* GIVEN DATA *

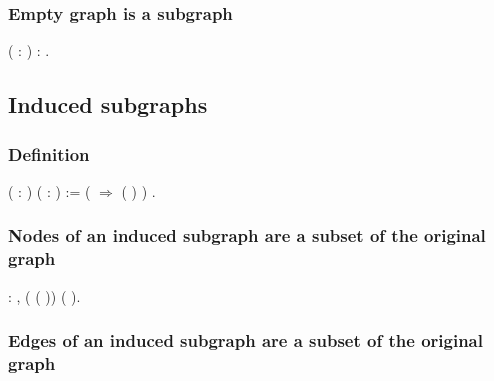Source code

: \subsubsection{Empty graph is a subgraph}


\begin{coqdoccode}
\coqdocemptyline
\coqdocnoindent
{}  ( : ) :   .\coqdoceol
\coqdocemptyline
\end{coqdoccode}
\subsection{Induced subgraphs}

\subsubsection{Definition}


\begin{coqdoccode}
\coqdocemptyline
\coqdocnoindent
{}  ( : ) ( : ) :=\coqdoceol
\coqdocindent{1.00em}
 (    \ensuremath{\Rightarrow}        (  )   )  .\coqdoceol
\coqdocemptyline
\end{coqdoccode}
\subsubsection{Nodes of an induced subgraph are a subset of the original graph}


\begin{coqdoccode}
\coqdocnoindent
{}  : \coqdockw{\ensuremath{\forall}}  ,  ( (  )) ( ).\coqdoceol
\coqdocemptyline
\end{coqdoccode}
\subsubsection{Edges of an induced subgraph are a subset of the original graph}

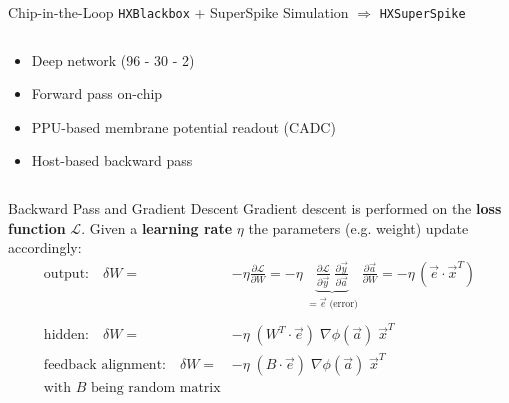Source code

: \documentclass[12pt, aspectratio=169]{beamer}
\begin{document}
\begin{frame}{Chip-in-the-Loop}
	\texttt{HXBlackbox} + SuperSpike Simulation $\Rightarrow$ \texttt{HXSuperSpike}
	\begin{columns}
		\begin{column}{0.45\textwidth}
			\begin{itemize}
				\item Deep network (96 - 30 - 2)  
				\item Forward pass on-chip
				\item PPU-based membrane potential readout (CADC)
				\item Host-based backward pass
			\end{itemize}
		\end{column}
		\begin{column}{0.55\textwidth}
			\begin{figure}
				\scalebox{0.5}{}
			\end{figure}
		\end{column}
	\end{columns}
\end{frame}



\begin{frame}{Backward Pass and Gradient Descent}
Gradient descent is performed on the \textbf{loss function} $\mathcal{L}$. Given a \textbf{learning rate} $\eta$ the parameters (e.g. weight) update accordingly:\\
\begin{align*}
   \text{output:} \quad \delta W =& - \eta \frac{\partial \mathcal{L}}{\partial W} 
            = - \eta \;
            \underbrace{\frac{\partial\mathcal{L}}{\partial \vec{y}} \;
                        \frac{\partial \vec{y}}{\partial \vec{a} }}_{=\vec{e}\; \text{(error)}} \;
              \frac{\partial \vec{a}}{\partial W}
            = - \eta \, (\vec{e} \cdot \vec{x}^T)\\
            \\ 
   \text{hidden:} \quad \delta W =& - \eta \;
                                (W^T \cdot \vec{e}) \;
                                \nabla \phi(\vec{a}) \;
                                \vec{x}^T\\
   \text{feedback alignment:} \quad \delta W =& - \eta \;
                                (B \cdot \vec{e}) \;
                                \nabla \phi(\vec{a}) \;
                                \vec{x}^T\;\\
    \text{with } B \text{ being random matrix}
\end{align*}
\end{frame}
\end{document}
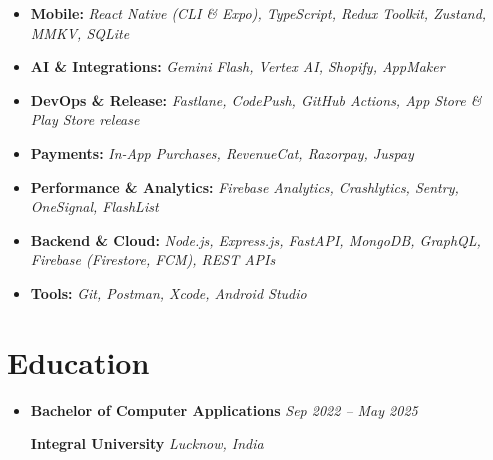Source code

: \documentclass[a4paper,11pt]{article}
\begin{document}
\begin{itemize}[leftmargin=*]

\item
\textbf{Mobile:}
\textit{React Native (CLI \& Expo), TypeScript, Redux Toolkit, Zustand, MMKV, SQLite}

\item
\textbf{AI \& Integrations:}
\textit{Gemini Flash, Vertex AI, Shopify, AppMaker}

\item
\textbf{DevOps \& Release:}
\textit{Fastlane, CodePush, GitHub Actions, App Store \& Play Store release}

\item
\textbf{Payments:}
\textit{In-App Purchases, RevenueCat, Razorpay, Juspay}

\item
\textbf{Performance \& Analytics:}
\textit{Firebase Analytics, Crashlytics, Sentry, OneSignal, FlashList}

\item
\textbf{Backend \& Cloud:}
\textit{Node.js, Express.js, FastAPI, MongoDB, GraphQL, Firebase (Firestore, FCM), REST APIs}

\item
\textbf{Tools:}
\textit{Git, Postman, Xcode, Android Studio}

\end{itemize}

\section*{Education}

\begin{itemize}[leftmargin=*]

\item
\textbf{Bachelor of Computer Applications}
\hfill
\textit{Sep 2022 -- May 2025}

\textbf{Integral University}
\hfill
\textit{Lucknow, India}

\end{itemize}
\end{document}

* TRY IT *
Give back the material word for word, without images.

* ANSWER FOR THIS EXERCISE *
Source code

: \subsubsection{Empty graph is a subgraph}


\begin{coqdoccode}
\coqdocemptyline
\coqdocnoindent
{}  ( : ) :   .\coqdoceol
\coqdocemptyline
\end{coqdoccode}
\subsection{Induced subgraphs}

\subsubsection{Definition}


\begin{coqdoccode}
\coqdocemptyline
\coqdocnoindent
{}  ( : ) ( : ) :=\coqdoceol
\coqdocindent{1.00em}
 (    \ensuremath{\Rightarrow}        (  )   )  .\coqdoceol
\coqdocemptyline
\end{coqdoccode}
\subsubsection{Nodes of an induced subgraph are a subset of the original graph}


\begin{coqdoccode}
\coqdocnoindent
{}  : \coqdockw{\ensuremath{\forall}}  ,  ( (  )) ( ).\coqdoceol
\coqdocemptyline
\end{coqdoccode}
\subsubsection{Edges of an induced subgraph are a subset of the original graph}

Source code

: \documentclass[12pt, aspectratio=169]{beamer}
\begin{document}
\begin{frame}{Chip-in-the-Loop}
	\texttt{HXBlackbox} + SuperSpike Simulation $\Rightarrow$ \texttt{HXSuperSpike}
	\begin{columns}
		\begin{column}{0.45\textwidth}
			\begin{itemize}
				\item Deep network (96 - 30 - 2)  
				\item Forward pass on-chip
				\item PPU-based membrane potential readout (CADC)
				\item Host-based backward pass
			\end{itemize}
		\end{column}
		\begin{column}{0.55\textwidth}
			\begin{figure}
				\scalebox{0.5}{}
			\end{figure}
		\end{column}
	\end{columns}
\end{frame}



\begin{frame}{Backward Pass and Gradient Descent}
Gradient descent is performed on the \textbf{loss function} $\mathcal{L}$. Given a \textbf{learning rate} $\eta$ the parameters (e.g. weight) update accordingly:\\
\begin{align*}
   \text{output:} \quad \delta W =& - \eta \frac{\partial \mathcal{L}}{\partial W} 
            = - \eta \;
            \underbrace{\frac{\partial\mathcal{L}}{\partial \vec{y}} \;
                        \frac{\partial \vec{y}}{\partial \vec{a} }}_{=\vec{e}\; \text{(error)}} \;
              \frac{\partial \vec{a}}{\partial W}
            = - \eta \, (\vec{e} \cdot \vec{x}^T)\\
            \\ 
   \text{hidden:} \quad \delta W =& - \eta \;
                                (W^T \cdot \vec{e}) \;
                                \nabla \phi(\vec{a}) \;
                                \vec{x}^T\\
   \text{feedback alignment:} \quad \delta W =& - \eta \;
                                (B \cdot \vec{e}) \;
                                \nabla \phi(\vec{a}) \;
                                \vec{x}^T\;\\
    \text{with } B \text{ being random matrix}
\end{align*}
\end{frame}
\end{document}
Source code

: \documentclass[a4paper,11pt]{article}
\begin{document}
\begin{itemize}[leftmargin=*]

\item
\textbf{Mobile:}
\textit{React Native (CLI \& Expo), TypeScript, Redux Toolkit, Zustand, MMKV, SQLite}

\item
\textbf{AI \& Integrations:}
\textit{Gemini Flash, Vertex AI, Shopify, AppMaker}

\item
\textbf{DevOps \& Release:}
\textit{Fastlane, CodePush, GitHub Actions, App Store \& Play Store release}

\item
\textbf{Payments:}
\textit{In-App Purchases, RevenueCat, Razorpay, Juspay}

\item
\textbf{Performance \& Analytics:}
\textit{Firebase Analytics, Crashlytics, Sentry, OneSignal, FlashList}

\item
\textbf{Backend \& Cloud:}
\textit{Node.js, Express.js, FastAPI, MongoDB, GraphQL, Firebase (Firestore, FCM), REST APIs}

\item
\textbf{Tools:}
\textit{Git, Postman, Xcode, Android Studio}

\end{itemize}

\section*{Education}

\begin{itemize}[leftmargin=*]

\item
\textbf{Bachelor of Computer Applications}
\hfill
\textit{Sep 2022 -- May 2025}

\textbf{Integral University}
\hfill
\textit{Lucknow, India}

\end{itemize}
\end{document}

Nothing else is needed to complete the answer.